* [Plain-text document sources]:
━━━━━━━━

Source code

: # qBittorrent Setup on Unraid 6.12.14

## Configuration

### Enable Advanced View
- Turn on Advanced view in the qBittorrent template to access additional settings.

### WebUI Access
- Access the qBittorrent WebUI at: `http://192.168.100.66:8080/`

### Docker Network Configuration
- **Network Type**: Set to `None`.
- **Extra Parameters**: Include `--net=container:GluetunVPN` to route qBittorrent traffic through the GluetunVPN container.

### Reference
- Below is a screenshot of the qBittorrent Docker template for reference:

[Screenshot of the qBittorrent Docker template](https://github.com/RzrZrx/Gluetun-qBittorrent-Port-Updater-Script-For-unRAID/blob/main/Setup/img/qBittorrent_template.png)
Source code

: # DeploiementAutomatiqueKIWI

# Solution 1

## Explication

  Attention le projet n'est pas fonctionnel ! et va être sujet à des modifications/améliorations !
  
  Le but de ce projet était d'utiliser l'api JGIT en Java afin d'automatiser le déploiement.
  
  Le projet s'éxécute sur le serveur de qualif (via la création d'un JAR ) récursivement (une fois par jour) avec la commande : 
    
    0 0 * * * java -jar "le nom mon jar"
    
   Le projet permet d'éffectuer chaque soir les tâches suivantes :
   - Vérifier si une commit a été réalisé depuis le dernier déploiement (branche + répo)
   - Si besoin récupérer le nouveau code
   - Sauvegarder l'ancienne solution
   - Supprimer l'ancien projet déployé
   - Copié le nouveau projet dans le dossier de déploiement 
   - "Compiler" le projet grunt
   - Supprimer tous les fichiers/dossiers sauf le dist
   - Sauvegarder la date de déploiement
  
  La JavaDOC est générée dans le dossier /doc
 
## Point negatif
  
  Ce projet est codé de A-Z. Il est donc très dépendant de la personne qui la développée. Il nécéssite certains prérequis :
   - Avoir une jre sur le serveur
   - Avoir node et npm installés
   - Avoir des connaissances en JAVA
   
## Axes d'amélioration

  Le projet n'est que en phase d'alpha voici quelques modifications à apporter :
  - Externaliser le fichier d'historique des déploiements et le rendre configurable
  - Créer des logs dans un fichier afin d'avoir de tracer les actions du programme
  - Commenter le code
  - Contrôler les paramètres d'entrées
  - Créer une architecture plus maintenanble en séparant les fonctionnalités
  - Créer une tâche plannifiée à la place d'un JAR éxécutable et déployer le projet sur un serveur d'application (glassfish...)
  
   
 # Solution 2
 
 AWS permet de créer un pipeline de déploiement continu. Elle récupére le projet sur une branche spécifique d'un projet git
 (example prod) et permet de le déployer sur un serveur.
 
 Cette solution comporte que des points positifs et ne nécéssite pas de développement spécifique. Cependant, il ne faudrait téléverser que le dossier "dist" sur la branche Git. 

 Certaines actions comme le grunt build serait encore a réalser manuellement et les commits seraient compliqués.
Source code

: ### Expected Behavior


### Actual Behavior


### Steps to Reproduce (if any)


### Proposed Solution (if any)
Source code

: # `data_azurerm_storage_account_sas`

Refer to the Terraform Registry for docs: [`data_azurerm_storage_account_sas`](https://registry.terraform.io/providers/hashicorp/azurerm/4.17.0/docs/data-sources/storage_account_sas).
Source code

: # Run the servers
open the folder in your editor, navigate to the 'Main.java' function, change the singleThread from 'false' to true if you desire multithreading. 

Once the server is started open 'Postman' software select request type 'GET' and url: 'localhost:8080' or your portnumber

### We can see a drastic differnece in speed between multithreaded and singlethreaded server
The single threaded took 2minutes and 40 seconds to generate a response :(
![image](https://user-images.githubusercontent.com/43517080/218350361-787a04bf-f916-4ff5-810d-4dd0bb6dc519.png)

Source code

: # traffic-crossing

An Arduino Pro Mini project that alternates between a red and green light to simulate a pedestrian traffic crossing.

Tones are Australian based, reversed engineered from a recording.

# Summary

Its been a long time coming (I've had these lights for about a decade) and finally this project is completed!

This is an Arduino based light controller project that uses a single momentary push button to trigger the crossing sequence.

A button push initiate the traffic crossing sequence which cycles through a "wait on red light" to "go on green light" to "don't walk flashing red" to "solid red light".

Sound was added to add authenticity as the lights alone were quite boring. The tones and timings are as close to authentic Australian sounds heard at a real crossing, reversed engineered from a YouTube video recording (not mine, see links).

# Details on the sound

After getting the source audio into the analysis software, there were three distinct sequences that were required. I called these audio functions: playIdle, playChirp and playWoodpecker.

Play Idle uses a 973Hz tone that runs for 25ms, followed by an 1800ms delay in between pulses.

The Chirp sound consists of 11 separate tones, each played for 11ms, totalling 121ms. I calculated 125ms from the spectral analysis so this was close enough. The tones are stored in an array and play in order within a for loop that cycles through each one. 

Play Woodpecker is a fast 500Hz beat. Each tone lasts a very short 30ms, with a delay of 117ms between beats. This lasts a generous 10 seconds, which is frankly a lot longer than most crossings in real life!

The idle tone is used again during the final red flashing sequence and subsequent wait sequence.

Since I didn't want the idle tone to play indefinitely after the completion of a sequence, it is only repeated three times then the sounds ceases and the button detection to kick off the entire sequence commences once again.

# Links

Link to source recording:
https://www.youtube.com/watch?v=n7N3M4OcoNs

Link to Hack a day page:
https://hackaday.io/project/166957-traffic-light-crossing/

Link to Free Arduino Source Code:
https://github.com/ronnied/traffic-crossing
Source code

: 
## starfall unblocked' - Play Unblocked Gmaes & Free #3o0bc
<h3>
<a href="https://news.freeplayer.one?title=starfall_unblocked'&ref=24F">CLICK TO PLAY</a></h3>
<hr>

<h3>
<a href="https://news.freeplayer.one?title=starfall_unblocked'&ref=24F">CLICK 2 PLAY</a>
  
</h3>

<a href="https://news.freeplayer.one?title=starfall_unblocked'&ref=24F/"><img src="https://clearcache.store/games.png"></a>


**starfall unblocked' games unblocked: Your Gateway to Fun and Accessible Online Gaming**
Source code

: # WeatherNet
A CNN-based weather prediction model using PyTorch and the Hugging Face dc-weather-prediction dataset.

━━━━━━━━

* [What you are asked to do]: All records must be repeated exactly, with none skipped.

* [Answer to this task]:
Source code

: # qBittorrent Setup on Unraid 6.12.14

## Configuration

### Enable Advanced View
- Turn on Advanced view in the qBittorrent template to access additional settings.

### WebUI Access
- Access the qBittorrent WebUI at: `http://192.168.100.66:8080/`

### Docker Network Configuration
- **Network Type**: Set to `None`.
- **Extra Parameters**: Include `--net=container:GluetunVPN` to route qBittorrent traffic through the GluetunVPN container.

### Reference
- Below is a screenshot of the qBittorrent Docker template for reference:

[Screenshot of the qBittorrent Docker template](https://github.com/RzrZrx/Gluetun-qBittorrent-Port-Updater-Script-For-unRAID/blob/main/Setup/img/qBittorrent_template.png)
Source code

: # DeploiementAutomatiqueKIWI

# Solution 1

## Explication

  Attention le projet n'est pas fonctionnel ! et va être sujet à des modifications/améliorations !
  
  Le but de ce projet était d'utiliser l'api JGIT en Java afin d'automatiser le déploiement.
  
  Le projet s'éxécute sur le serveur de qualif (via la création d'un JAR ) récursivement (une fois par jour) avec la commande : 
    
    0 0 * * * java -jar "le nom mon jar"
    
   Le projet permet d'éffectuer chaque soir les tâches suivantes :
   - Vérifier si une commit a été réalisé depuis le dernier déploiement (branche + répo)
   - Si besoin récupérer le nouveau code
   - Sauvegarder l'ancienne solution
   - Supprimer l'ancien projet déployé
   - Copié le nouveau projet dans le dossier de déploiement 
   - "Compiler" le projet grunt
   - Supprimer tous les fichiers/dossiers sauf le dist
   - Sauvegarder la date de déploiement
  
  La JavaDOC est générée dans le dossier /doc
 
## Point negatif
  
  Ce projet est codé de A-Z. Il est donc très dépendant de la personne qui la développée. Il nécéssite certains prérequis :
   - Avoir une jre sur le serveur
   - Avoir node et npm installés
   - Avoir des connaissances en JAVA
   
## Axes d'amélioration

  Le projet n'est que en phase d'alpha voici quelques modifications à apporter :
  - Externaliser le fichier d'historique des déploiements et le rendre configurable
  - Créer des logs dans un fichier afin d'avoir de tracer les actions du programme
  - Commenter le code
  - Contrôler les paramètres d'entrées
  - Créer une architecture plus maintenanble en séparant les fonctionnalités
  - Créer une tâche plannifiée à la place d'un JAR éxécutable et déployer le projet sur un serveur d'application (glassfish...)
  
   
 # Solution 2
 
 AWS permet de créer un pipeline de déploiement continu. Elle récupére le projet sur une branche spécifique d'un projet git
 (example prod) et permet de le déployer sur un serveur.
 
 Cette solution comporte que des points positifs et ne nécéssite pas de développement spécifique. Cependant, il ne faudrait téléverser que le dossier "dist" sur la branche Git. 

 Certaines actions comme le grunt build serait encore a réalser manuellement et les commits seraient compliqués.
Source code

: ### Expected Behavior


### Actual Behavior


### Steps to Reproduce (if any)


### Proposed Solution (if any)
Source code

: # `data_azurerm_storage_account_sas`

Refer to the Terraform Registry for docs: [`data_azurerm_storage_account_sas`](https://registry.terraform.io/providers/hashicorp/azurerm/4.17.0/docs/data-sources/storage_account_sas).
Source code

: # Run the servers
open the folder in your editor, navigate to the 'Main.java' function, change the singleThread from 'false' to true if you desire multithreading. 

Once the server is started open 'Postman' software select request type 'GET' and url: 'localhost:8080' or your portnumber

### We can see a drastic differnece in speed between multithreaded and singlethreaded server
The single threaded took 2minutes and 40 seconds to generate a response :(
![image](https://user-images.githubusercontent.com/43517080/218350361-787a04bf-f916-4ff5-810d-4dd0bb6dc519.png)

Source code

: # traffic-crossing

An Arduino Pro Mini project that alternates between a red and green light to simulate a pedestrian traffic crossing.

Tones are Australian based, reversed engineered from a recording.

# Summary

Its been a long time coming (I've had these lights for about a decade) and finally this project is completed!

This is an Arduino based light controller project that uses a single momentary push button to trigger the crossing sequence.

A button push initiate the traffic crossing sequence which cycles through a "wait on red light" to "go on green light" to "don't walk flashing red" to "solid red light".

Sound was added to add authenticity as the lights alone were quite boring. The tones and timings are as close to authentic Australian sounds heard at a real crossing, reversed engineered from a YouTube video recording (not mine, see links).

# Details on the sound

After getting the source audio into the analysis software, there were three distinct sequences that were required. I called these audio functions: playIdle, playChirp and playWoodpecker.

Play Idle uses a 973Hz tone that runs for 25ms, followed by an 1800ms delay in between pulses.

The Chirp sound consists of 11 separate tones, each played for 11ms, totalling 121ms. I calculated 125ms from the spectral analysis so this was close enough. The tones are stored in an array and play in order within a for loop that cycles through each one. 

Play Woodpecker is a fast 500Hz beat. Each tone lasts a very short 30ms, with a delay of 117ms between beats. This lasts a generous 10 seconds, which is frankly a lot longer than most crossings in real life!

The idle tone is used again during the final red flashing sequence and subsequent wait sequence.

Since I didn't want the idle tone to play indefinitely after the completion of a sequence, it is only repeated three times then the sounds ceases and the button detection to kick off the entire sequence commences once again.

# Links

Link to source recording:
https://www.youtube.com/watch?v=n7N3M4OcoNs

Link to Hack a day page:
https://hackaday.io/project/166957-traffic-light-crossing/

Link to Free Arduino Source Code:
https://github.com/ronnied/traffic-crossing
Source code

: 
## starfall unblocked' - Play Unblocked Gmaes & Free #3o0bc
<h3>
<a href="https://news.freeplayer.one?title=starfall_unblocked'&ref=24F">CLICK TO PLAY</a></h3>
<hr>

<h3>
<a href="https://news.freeplayer.one?title=starfall_unblocked'&ref=24F">CLICK 2 PLAY</a>
  
</h3>

<a href="https://news.freeplayer.one?title=starfall_unblocked'&ref=24F/"><img src="https://clearcache.store/games.png"></a>


**starfall unblocked' games unblocked: Your Gateway to Fun and Accessible Online Gaming**
Source code

: # WeatherNet
A CNN-based weather prediction model using PyTorch and the Hugging Face dc-weather-prediction dataset.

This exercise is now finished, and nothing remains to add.